Depending on the degree of process understanding, the process models range from data-driven to mechanistic [3]. For many processes for manufacturing of biopharmaceuticals, mechanistic models are not available. This situation has required manufacturers to develop data-driven models using data analytics (DA)/machine learning (ML) methods [4]. Past studies have already demonstrated that DA/ML methods can construct accurate and reliable models for industrial biomanufacturing processes by identifying and building relationships between critical process parameters (CPPs) and CQAs [5,6]. Since the available DA/ML tools and software packages are rapidly increasing today, the challenge is how to select the best methods and tools for a specific biomanufacturing dataset to ensure that the most accurate and reliable model is constructed. The optimal selection of DA/ML tools requires a substantial level of expertise due to diverse nature of biomanufacturing data in terms of quantity and quality.

This challenge motivated the development of a smart process analytics (SPA) software, which automates the robust selection of methods and construction of models [5,6,7]. With the given datasets, the software first assesses the specific data characteristics such as nonlinearity, multicollinearity, and dynamics. Based on the data characteristics and the user objective, the software selects the most suitable DA/ML tool by following a decision tree which can be represented in the form of a triangle. The SPA software constructs the final model using a rigorous cross-validation procedure for optimal tradeoff between robustness (variance) and accuracy (bias). This presentation describes learnings obtained by the application of smart process data analytics to the prediction of critical quality attributes from biomanufacturing datasets. The automated determination of the best DA/ML tools for model construction and process understanding in SPA is validated by comparison to alternative DA/ML methods – including partial least squares, ridge regression, elastic net, and sparse partial least squares – and we describe the results of a detailed residual analysis that identifies biases and other deviations from method assumptions that occur in applications to such datasets. Motivated by these residual analyses, we describe extensions to SPA that improve the predictive accuracy while accounting for variations that occur on longer time scales than considered in past models.

[1] M.S. Hong, K.A. Severson, M. Jiang, A.E. Lu, J.C. Love, and R.D. Braatz.
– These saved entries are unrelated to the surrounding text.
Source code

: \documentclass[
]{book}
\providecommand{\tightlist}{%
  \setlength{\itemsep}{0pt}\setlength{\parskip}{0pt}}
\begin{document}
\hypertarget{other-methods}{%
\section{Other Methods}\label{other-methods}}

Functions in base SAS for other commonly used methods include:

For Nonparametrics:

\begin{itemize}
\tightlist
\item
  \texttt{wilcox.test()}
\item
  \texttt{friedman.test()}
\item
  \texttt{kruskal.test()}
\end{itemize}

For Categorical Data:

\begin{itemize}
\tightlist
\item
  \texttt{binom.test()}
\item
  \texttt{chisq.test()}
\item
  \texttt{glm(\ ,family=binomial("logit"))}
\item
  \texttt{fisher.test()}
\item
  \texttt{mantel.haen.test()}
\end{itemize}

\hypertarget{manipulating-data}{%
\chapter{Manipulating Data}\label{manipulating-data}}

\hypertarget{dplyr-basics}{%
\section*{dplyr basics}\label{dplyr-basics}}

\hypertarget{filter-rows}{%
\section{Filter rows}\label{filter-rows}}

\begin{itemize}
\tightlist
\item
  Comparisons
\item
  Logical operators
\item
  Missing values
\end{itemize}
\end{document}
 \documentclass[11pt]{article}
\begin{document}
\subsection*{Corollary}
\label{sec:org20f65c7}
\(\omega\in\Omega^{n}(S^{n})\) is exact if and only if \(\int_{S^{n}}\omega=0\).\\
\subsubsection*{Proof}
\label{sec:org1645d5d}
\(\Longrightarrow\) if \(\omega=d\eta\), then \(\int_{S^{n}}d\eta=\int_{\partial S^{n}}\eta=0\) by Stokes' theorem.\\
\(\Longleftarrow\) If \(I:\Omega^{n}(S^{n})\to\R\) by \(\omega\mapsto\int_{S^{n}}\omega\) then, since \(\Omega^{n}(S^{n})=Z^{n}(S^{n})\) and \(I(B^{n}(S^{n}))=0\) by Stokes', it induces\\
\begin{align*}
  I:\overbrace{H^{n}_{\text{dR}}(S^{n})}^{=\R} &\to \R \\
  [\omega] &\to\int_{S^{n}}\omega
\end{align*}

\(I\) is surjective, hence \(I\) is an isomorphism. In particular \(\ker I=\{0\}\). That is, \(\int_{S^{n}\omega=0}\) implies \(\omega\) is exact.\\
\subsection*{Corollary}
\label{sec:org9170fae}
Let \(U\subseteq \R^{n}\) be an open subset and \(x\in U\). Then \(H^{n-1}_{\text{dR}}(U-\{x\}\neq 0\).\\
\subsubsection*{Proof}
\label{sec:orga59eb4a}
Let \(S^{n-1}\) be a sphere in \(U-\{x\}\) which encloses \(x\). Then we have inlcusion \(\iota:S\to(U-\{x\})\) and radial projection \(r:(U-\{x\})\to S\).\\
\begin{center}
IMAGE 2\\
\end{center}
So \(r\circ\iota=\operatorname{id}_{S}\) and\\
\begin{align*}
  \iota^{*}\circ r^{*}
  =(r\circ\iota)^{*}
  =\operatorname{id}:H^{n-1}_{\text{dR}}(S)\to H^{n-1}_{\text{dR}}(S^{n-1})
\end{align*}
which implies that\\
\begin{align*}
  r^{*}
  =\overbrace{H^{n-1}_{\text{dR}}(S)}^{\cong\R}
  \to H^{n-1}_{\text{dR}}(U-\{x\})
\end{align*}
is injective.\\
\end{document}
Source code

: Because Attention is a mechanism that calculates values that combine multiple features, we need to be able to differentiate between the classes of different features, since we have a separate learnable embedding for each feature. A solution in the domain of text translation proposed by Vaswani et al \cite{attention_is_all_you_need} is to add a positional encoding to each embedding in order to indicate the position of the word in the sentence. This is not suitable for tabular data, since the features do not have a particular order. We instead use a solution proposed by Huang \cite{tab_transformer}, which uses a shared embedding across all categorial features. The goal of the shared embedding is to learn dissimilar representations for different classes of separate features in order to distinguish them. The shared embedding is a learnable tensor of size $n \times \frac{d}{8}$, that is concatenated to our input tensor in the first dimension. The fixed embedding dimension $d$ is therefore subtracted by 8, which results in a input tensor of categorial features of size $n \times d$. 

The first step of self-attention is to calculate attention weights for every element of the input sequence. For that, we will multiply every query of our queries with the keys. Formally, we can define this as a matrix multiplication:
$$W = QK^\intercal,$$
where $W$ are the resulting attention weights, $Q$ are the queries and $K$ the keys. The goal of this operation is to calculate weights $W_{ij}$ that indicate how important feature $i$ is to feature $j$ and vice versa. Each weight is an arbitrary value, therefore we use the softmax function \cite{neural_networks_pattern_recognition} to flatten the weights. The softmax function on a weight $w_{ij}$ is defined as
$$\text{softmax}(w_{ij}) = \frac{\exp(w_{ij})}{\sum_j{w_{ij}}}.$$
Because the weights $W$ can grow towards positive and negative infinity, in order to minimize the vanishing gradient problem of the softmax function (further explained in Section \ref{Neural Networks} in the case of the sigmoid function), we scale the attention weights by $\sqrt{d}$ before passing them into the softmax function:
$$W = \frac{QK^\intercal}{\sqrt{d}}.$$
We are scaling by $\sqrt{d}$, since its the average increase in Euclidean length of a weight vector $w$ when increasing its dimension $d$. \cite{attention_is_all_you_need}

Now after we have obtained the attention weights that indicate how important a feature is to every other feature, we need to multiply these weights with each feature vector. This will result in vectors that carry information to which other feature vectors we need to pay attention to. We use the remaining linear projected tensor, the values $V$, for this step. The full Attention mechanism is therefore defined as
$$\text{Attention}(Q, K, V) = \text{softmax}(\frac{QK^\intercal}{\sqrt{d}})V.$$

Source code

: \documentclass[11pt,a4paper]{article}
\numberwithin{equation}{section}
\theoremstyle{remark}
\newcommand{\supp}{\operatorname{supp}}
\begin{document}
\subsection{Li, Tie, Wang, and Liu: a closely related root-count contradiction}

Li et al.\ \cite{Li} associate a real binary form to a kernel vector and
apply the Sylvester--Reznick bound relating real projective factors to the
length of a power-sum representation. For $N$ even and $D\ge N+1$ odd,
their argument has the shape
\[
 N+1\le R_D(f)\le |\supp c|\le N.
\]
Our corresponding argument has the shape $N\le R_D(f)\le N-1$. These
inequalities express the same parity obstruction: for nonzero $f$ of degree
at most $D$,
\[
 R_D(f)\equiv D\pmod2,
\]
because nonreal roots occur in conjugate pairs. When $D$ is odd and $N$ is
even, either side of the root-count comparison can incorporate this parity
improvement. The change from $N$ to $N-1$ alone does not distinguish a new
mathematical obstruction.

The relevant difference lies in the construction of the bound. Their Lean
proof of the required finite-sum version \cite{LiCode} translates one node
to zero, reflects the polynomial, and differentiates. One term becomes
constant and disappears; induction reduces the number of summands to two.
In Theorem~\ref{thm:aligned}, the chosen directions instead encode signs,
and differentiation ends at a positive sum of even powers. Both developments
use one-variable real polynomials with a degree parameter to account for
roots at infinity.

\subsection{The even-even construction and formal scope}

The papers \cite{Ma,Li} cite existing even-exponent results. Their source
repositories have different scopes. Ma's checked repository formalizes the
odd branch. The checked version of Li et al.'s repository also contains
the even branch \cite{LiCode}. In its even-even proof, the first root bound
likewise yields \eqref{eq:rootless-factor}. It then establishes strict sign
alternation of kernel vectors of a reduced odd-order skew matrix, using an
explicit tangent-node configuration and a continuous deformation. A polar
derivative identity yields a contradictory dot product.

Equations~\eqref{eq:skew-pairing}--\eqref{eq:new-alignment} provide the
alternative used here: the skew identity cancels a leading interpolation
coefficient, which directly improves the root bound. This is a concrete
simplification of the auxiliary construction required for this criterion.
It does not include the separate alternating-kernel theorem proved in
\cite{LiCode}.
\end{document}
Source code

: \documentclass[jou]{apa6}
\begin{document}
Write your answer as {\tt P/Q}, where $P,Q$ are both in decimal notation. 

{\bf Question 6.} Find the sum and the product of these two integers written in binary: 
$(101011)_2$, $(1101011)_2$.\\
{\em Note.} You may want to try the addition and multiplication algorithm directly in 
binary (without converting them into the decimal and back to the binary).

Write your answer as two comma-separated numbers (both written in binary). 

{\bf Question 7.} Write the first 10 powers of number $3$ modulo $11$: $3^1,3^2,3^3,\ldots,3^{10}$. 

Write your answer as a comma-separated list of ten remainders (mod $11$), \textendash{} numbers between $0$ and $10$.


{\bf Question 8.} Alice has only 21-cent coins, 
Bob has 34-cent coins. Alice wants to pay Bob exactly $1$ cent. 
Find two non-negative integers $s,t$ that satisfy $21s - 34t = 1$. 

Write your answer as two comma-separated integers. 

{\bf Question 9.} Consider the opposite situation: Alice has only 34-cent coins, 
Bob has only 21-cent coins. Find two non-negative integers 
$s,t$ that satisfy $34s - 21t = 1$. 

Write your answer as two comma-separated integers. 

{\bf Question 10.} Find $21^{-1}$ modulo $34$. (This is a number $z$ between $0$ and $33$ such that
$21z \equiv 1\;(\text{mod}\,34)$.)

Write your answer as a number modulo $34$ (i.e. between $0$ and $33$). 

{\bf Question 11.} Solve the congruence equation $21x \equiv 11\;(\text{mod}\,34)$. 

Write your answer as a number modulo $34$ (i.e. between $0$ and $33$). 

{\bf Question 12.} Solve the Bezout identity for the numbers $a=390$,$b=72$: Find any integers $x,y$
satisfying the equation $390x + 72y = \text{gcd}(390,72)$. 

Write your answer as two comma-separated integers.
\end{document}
Challenges and opportunities of biopharmaceutical manufacturing control. Computers & Chemical Engineering, 110:106-114, 2018.

[2] I. Lloyd. Pharma R&D Annual Review 2021. London, UK: Informa, 2021.

[3] Basic Principles of GMP. Geneva, Switzerland: World Health Organization, 2008.

[4] M.S. Hong, W. Sun, A.E. Lu, and R.D. Braatz. Process analytical technology and digital biomanufacturing of monoclonal antibodies. American Pharmaceutical Review, 23(6):122-125, 2020.

[5] K. Severson, J.G. VanAntwerp, V. Natarajan, C. Antoniou, J. Thömmes, and R.D. Braatz. A systematic approach to process data analytics in pharmaceutical manufacturing: The data analytics triangle and its application to the manufacturing of a monoclonal antibody. In: Multivariate Analysis in the Pharmaceutical Industry, London, UK: Academic Press, 295-312, 2018.

[6] K. Severson, J.G. VanAntwerp, V. Natarajan, C. Antoniou, J. Thömmes, and R.D. Braatz. Elastic net with Monte Carlo sampling for data-based modeling in biopharmaceutical manufacturing facilities. Computers & Chemical Engineering, 80:30-36, 2015.

[7] W. Sun and R.D. Braatz. Smart process analytics for predictive modeling. Computers & Chemical Engineering, 144:107134, 2021.